### Data records
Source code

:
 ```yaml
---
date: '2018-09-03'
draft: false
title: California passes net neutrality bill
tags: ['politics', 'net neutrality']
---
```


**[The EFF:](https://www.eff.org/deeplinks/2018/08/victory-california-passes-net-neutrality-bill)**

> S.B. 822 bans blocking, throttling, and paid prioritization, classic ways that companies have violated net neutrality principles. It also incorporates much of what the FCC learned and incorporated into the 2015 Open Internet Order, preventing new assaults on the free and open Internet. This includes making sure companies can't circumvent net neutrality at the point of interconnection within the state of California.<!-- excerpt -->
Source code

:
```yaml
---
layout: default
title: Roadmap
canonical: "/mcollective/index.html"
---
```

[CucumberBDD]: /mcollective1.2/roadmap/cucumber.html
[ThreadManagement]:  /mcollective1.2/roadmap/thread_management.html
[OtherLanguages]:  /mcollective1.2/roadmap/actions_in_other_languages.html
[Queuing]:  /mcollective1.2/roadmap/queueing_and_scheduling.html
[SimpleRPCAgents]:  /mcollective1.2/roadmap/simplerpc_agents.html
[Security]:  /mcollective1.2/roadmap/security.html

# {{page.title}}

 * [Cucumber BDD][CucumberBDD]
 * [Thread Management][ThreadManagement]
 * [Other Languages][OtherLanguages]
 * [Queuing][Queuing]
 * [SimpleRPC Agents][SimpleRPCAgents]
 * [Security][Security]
######
When you write the entries out again, keep every word and mark exactly as it is.

_Written response:_
Source code

:
 ```yaml
---
date: '2018-09-03'
draft: false
title: California passes net neutrality bill
tags: ['politics', 'net neutrality']
---
```


**[The EFF:](https://www.eff.org/deeplinks/2018/08/victory-california-passes-net-neutrality-bill)**

> S.B. 822 bans blocking, throttling, and paid prioritization, classic ways that companies have violated net neutrality principles. It also incorporates much of what the FCC learned and incorporated into the 2015 Open Internet Order, preventing new assaults on the free and open Internet. This includes making sure companies can't circumvent net neutrality at the point of interconnection within the state of California.<!-- excerpt -->
Source code

:
```yaml
---
layout: default
title: Roadmap
canonical: "/mcollective/index.html"
---
```

[CucumberBDD]: /mcollective1.2/roadmap/cucumber.html
[ThreadManagement]:  /mcollective1.2/roadmap/thread_management.html
[OtherLanguages]:  /mcollective1.2/roadmap/actions_in_other_languages.html
[Queuing]:  /mcollective1.2/roadmap/queueing_and_scheduling.html
[SimpleRPCAgents]:  /mcollective1.2/roadmap/simplerpc_agents.html
[Security]:  /mcollective1.2/roadmap/security.html

# {{page.title}}

 * [Cucumber BDD][CucumberBDD]
 * [Thread Management][ThreadManagement]
 * [Other Languages][OtherLanguages]
 * [Queuing][Queuing]
 * [SimpleRPC Agents][SimpleRPCAgents]
 * [Security][Security]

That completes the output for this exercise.